Bi-temporal data modelling or filtering or fast-forwarding and rewinding in 2 time dimensions: Validity and acquisition time
It is not uncommon to want to historicise the data in an application by creating a new line instead of simply overwriting the corresponding line when a change is made. As a rule, the application should then simply display the current status. Sometimes, however, the user wants to see the data as it was at a point in time in the past or as it will be in the future. This places special demands on the data modelling in the database and also on the programming of the application.
If data is to be historicised, 2 temporal aspects come into play: Firstly, the validity of the data.
Example: Change of address. A person moves house and informs their bank in advance of their new address, valid from the first day of the month in two months' time. Ideally, the bank records the new address with the valid-from date, but keeps the previous address. Correspondence will be sent to the old address until the new expiry date is reached. From then on, correspondence is sent to the new address. The application should then either show the data that is valid on a set date - usually today - or show an overview with the history of the data with regard to its validity. In the first case, the user can set the desired valid-per-date in the application from the present to the past or the future and then see the data filtered accordingly.
The second temporal aspect is the time of recording. The aim is to record who entered which change and when - for the same validity date. This is therefore also referred to as the audit time dimension. Here too, the application generally shows the current data, but allows you to list the changes made for a specific validity full stop if required. For example, the house number in an address valid as of 1 November was subsequently corrected. It should then be possible to see what the address looked like before and after (always valid as of 1 November) and who entered the data and when.
So how do you implement this? If you only want to historicise one of the two temporal aspects, this is less difficult. If, for example, you only want to write away data corrections with their time of entry, this is implemented in the database with a so-called trigger for changes and deletions in the corresponding tables. The trigger intercepts any such changes and writes the row with the previously existing data values to a shadow or journal table in addition to the desired action. In addition to the table with the current values, there is also a journal table with historical values in the database. The following example uses a person table with date of birth and customer category:
This approach has the advantage that the actual table is not enlarged by historical entries and the application does not always have to filter these out - as long as you only want to see the current values, which is usually the case.
On the other hand, if you only want to record the other time dimension - that of validity - you can simply introduce a further table column with the valid-from date and possibly a valid-to date. A person table then contains one to several entries for different persons with different validity periods for changing customer categories (bronze, silver, gold), which are adjusted according to turnover.

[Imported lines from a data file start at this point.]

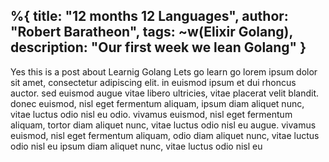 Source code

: %{
title: "12 months 12 Languages",
author: "Robert Baratheon",
tags: ~w(Elixir Golang),
description: "Our first week we lean Golang"
}
---

Yes this is a post about Learnig Golang Lets go learn go
lorem ipsum dolor sit amet, consectetur adipiscing elit.
in euismod ipsum et dui rhoncus auctor. sed euismod
augue vitae libero ultricies, vitae placerat velit
blandit. donec euismod, nisl eget fermentum aliquam,
ipsum diam aliquet nunc, vitae luctus odio nisl eu
odio. vivamus euismod, nisl eget fermentum aliquam,
tortor diam aliquet nunc, vitae luctus odio nisl eu
augue. vivamus euismod, nisl eget fermentum aliquam,
odio diam aliquet nunc, vitae luctus odio nisl eu
ipsum diam aliquet nunc, vitae luctus odio nisl eu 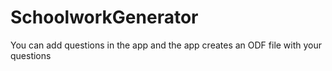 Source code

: # SchoolworkGenerator
You can add questions in the app and the app creates an ODF file with your questions
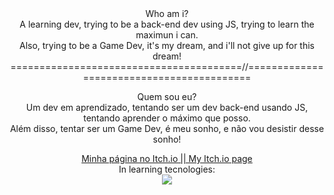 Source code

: <div align="center">
  Who am i? <br>
  A learning dev, trying to be a back-end dev using JS, trying to learn the maximun i can.<br>
  Also, trying to be a Game Dev, it's my dream, and i'll not give up for this dream!<br>
  ========================================//==========================================<br>
  
  Quem sou eu?<br>
  Um dev em aprendizado, tentando ser um dev back-end usando JS, tentando aprender o máximo que posso.<br>
  Além disso, tentar ser um Game Dev, é meu sonho, e não vou desistir desse sonho!<br>
</div>

<div align="center">
  <a href="https://iscovao.itch.io">Minha página no Itch.io || My Itch.io page</a>
</div>

<div align="center">
  In learning tecnologies: <br>
  <img src="https://github.com/PedroHercules0810/cluster/blob/main/logotipo.png">
</div>
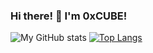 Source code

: ### Hi there! 👋 I'm 0xCUBE!

![My GitHub stats](https://github-readme-stats.vercel.app/api?username=0xCUB3&show_icons=true&theme=radical) [![Top Langs](https://github-readme-stats.vercel.app/api/top-langs/?username=0xCUB3)](https://github.com/anuraghazra/github-readme-stats)

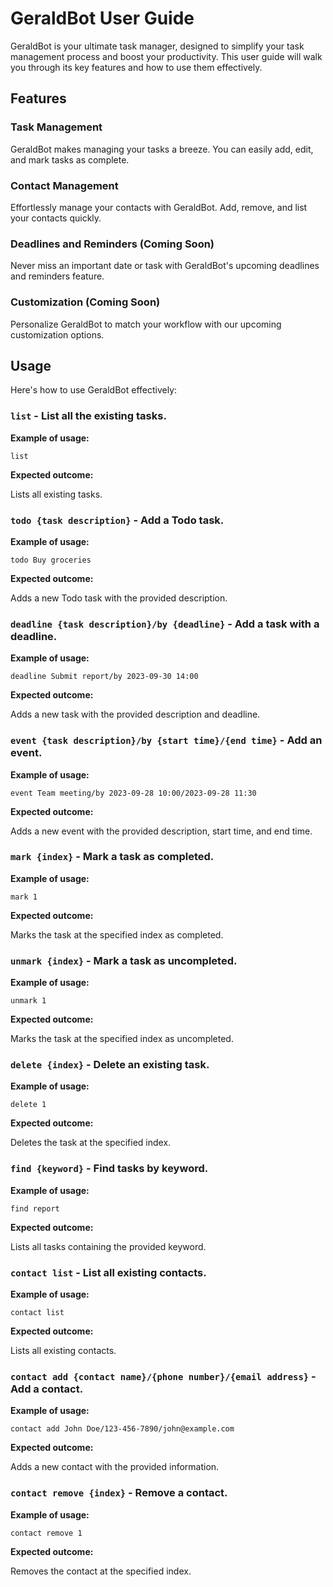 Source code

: # GeraldBot User Guide
GeraldBot is your ultimate task manager, designed to simplify your task management process and boost your productivity. This user guide will walk you through its key features and how to use them effectively.

## Features

### Task Management
GeraldBot makes managing your tasks a breeze. You can easily add, edit, and mark tasks as complete.

### Contact Management
Effortlessly manage your contacts with GeraldBot. Add, remove, and list your contacts quickly.

### Deadlines and Reminders (Coming Soon)
Never miss an important date or task with GeraldBot's upcoming deadlines and reminders feature.

### Customization (Coming Soon)
Personalize GeraldBot to match your workflow with our upcoming customization options.

## Usage
Here's how to use GeraldBot effectively:

### `list` - List all the existing tasks.

**Example of usage:**

`list`

**Expected outcome:**

Lists all existing tasks.

### `todo {task description}` - Add a Todo task.

**Example of usage:**

`todo Buy groceries`

**Expected outcome:**

Adds a new Todo task with the provided description.

### `deadline {task description}/by {deadline}` - Add a task with a deadline.

**Example of usage:**

`deadline Submit report/by 2023-09-30 14:00`

**Expected outcome:**

Adds a new task with the provided description and deadline.

### `event {task description}/by {start time}/{end time}` - Add an event.

**Example of usage:**

`event Team meeting/by 2023-09-28 10:00/2023-09-28 11:30`

**Expected outcome:**

Adds a new event with the provided description, start time, and end time.

### `mark {index}` - Mark a task as completed.

**Example of usage:**

`mark 1`

**Expected outcome:**

Marks the task at the specified index as completed.

### `unmark {index}` - Mark a task as uncompleted.

**Example of usage:**

`unmark 1`

**Expected outcome:**

Marks the task at the specified index as uncompleted.

### `delete {index}` - Delete an existing task.

**Example of usage:**

`delete 1`

**Expected outcome:**

Deletes the task at the specified index.

### `find {keyword}` - Find tasks by keyword.

**Example of usage:**

`find report`

**Expected outcome:**

Lists all tasks containing the provided keyword.

### `contact list` - List all existing contacts.

**Example of usage:**

`contact list`

**Expected outcome:**

Lists all existing contacts.

### `contact add {contact name}/{phone number}/{email address}` - Add a contact.

**Example of usage:**

`contact add John Doe/123-456-7890/john@example.com`

**Expected outcome:**

Adds a new contact with the provided information.

### `contact remove {index}` - Remove a contact.

**Example of usage:**

`contact remove 1`

**Expected outcome:**

Removes the contact at the specified index.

The application then displays either all personal entries or only those valid as of today. It is also able to display the entries valid at a different - selectable - point in time. Filtering to a specific point in time is carried out either by the application or by the database, as the application always accesses the corresponding table via a view. The view filters the table entries and only shows the entries valid for the selected time. The application must be able to tell the database which validity date it should work with. This is usually recorded in a so-called session variable in the database and applied in the views each time the application accesses data. However, we have ignored one difficulty, namely that in relational data modelling, entries in one table refer to entries in another table via so-called foreign keys: Person 1 has the address 28.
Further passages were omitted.